1. Application of the Two-Prong Analysis

Under the first prong of the analysis the defendant must establish by a preponderance of the evidence that the conduct at issues involves a constitutional right protected by statute.

[T]he moving party has the initial burden to show by a preponderance of the evidence that the opposing party’s complaint falls within the scope of the statute. General Statutes § 52-196a(e)(3). Specifically, the plaintiff’s claims must be based on the defendant’s right to free speech, right to petition the government, or right to free association. Further, the defendant’s exercise of his or her right must relate to a matter of public concern.
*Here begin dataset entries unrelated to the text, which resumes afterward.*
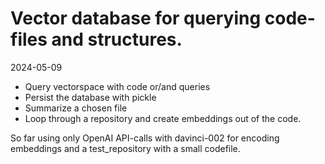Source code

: # Vector database for querying code-files and structures.

2024-05-09
- Query vectorspace with code or/and queries
- Persist the database with pickle
- Summarize a chosen file
- Loop through a repository and create embeddings out of the code.

So far using only OpenAI API-calls with davinci-002 for encoding embeddings and a test_repository with a small codefile. 
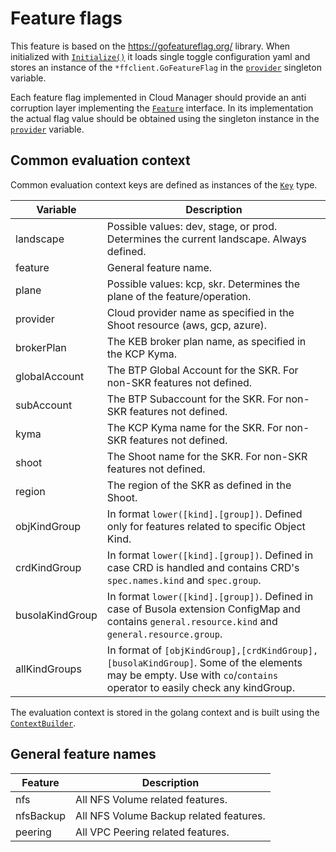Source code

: # Feature flags

This feature is based on the https://gofeatureflag.org/ library. When initialized with [`Initialize()`](./init.go)
it loads single toggle configuration yaml and stores an instance of the `*ffclient.GoFeatureFlag` 
in the [`provider`](./init.go) singleton variable. 

Each feature flag implemented in Cloud Manager should provide an anti corruption layer implementing 
the [`Feature`](./types/types.go) interface. In its implementation the actual flag value should be
obtained using the singleton instance in the [`provider`](./init.go) variable.

## Common evaluation context

Common evaluation context keys are defined as instances of the [`Key`](./types/types.go) type.

| Variable        | Description                                                                                                                                                         |
|-----------------|---------------------------------------------------------------------------------------------------------------------------------------------------------------------|
| landscape       | Possible values: dev, stage, or prod. Determines the current landscape. Always defined.                                                                             |
| feature         | General feature name.                                                                                                                                               |
| plane           | Possible values: kcp, skr. Determines the plane of the feature/operation.                                                                                           |
| provider        | Cloud provider name as specified in the Shoot resource (aws, gcp, azure).                                                                                           |
| brokerPlan      | The KEB broker plan name, as specified in the KCP Kyma.                                                                                                             |
| globalAccount   | The BTP Global Account for the SKR. For non-SKR features not defined.                                                                                               |
| subAccount      | The BTP Subaccount for the SKR. For non-SKR features not defined.                                                                                                   |
| kyma            | The KCP Kyma name for the SKR. For non-SKR features not defined.                                                                                                    |
| shoot           | The Shoot name for the SKR. For non-SKR features not defined.                                                                                                       |
| region          | The region of the SKR as defined in the Shoot.                                                                                                                      |
| objKindGroup    | In format `lower([kind].[group])`. Defined only for features related to specific Object Kind.                                                                       |   
| crdKindGroup    | In format `lower([kind].[group])`. Defined in case CRD is handled and contains CRD's `spec.names.kind` and `spec.group`.                                            |
| busolaKindGroup | In format `lower([kind].[group])`. Defined in case of Busola extension ConfigMap and contains `general.resource.kind` and `general.resource.group`.                 |
| allKindGroups   | In format of `[objKindGroup],[crdKindGroup],[busolaKindGroup]`. Some of the elements may be empty. Use with `co`/`contains` operator to easily check any kindGroup. |

The evaluation context is stored in the golang context and is built using the [`ContextBuilder`](./context.go).

## General feature names

| Feature   | Description                             |
|-----------|-----------------------------------------|
| nfs       | All NFS Volume related features.        |
| nfsBackup | All NFS Volume Backup related features. |
| peering   | All VPC Peering related features.       |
Section 52-196a(a) defines “right of free speech,” “right to petition the government,” “right of association,” and “matter of public concern.” In other words, the plaintiff’s claims fall within the scope of the statute if the defendant was exercising a right defined in § 52-196a(a) on a matter of public concern.
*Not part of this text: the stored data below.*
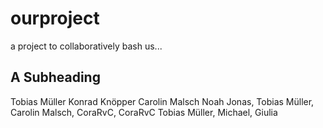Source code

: # ourproject
a project to collaboratively bash us...

## A Subheading
Tobias Müller
Konrad Knöpper 
Carolin Malsch
Noah
Jonas, Tobias Müller, Carolin Malsch, CoraRvC, CoraRvC Tobias Müller, 
Michael, Giulia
Id. at *2–3. As a threshold matter, if the defendant’s conduct which forms the basis of the complaint does not fall under the first prong, the motion will be denied. The defendants may satisfy the first prong of the analysis by demonstrating that they were executing a right of free speech, free association or the right to petition the government. While our courts have not had the opportunity to consider many different situations wherein those constitutional freedoms are at the gravamen of the conduct, the courts have signaled that protection of constitutional freedoms is of paramount consideration. See Reid, 2019 WL5960521 at *2–3 (holding that “statements” made to Bridgeport Police were axiomatically “based on their right to petition the government in connection with a matter of public concern regarding suspected criminal activity” and “were made to assist the police with an investigation”); Pacheco Quevedo, 2019 WL 7900036, at *2 (citing Gleason v. Smolinski, 319 Conn. 394, 415 (2015) as noting “public allegations that someone is involved in crime generally are speech on a matter of public concern”) (Internal citations omitted)); Day v. Dodge, Superior Court, JD New London, 2019 WL 99432, *3 (Jan. 25, 2019) (holding that the defendant’s report of sexual assault of a minor to police constituted a petition to the government and “[t]he right to petition government for suspected criminal activity, whether ultimately found to have probable cause or not, is a critical element in the performance of law enforcement and community safety”); Chapnick v. Dilaruo, Superior Court, JD New Haven, 2019 WL 3249891, *1 (June 17, 2019). 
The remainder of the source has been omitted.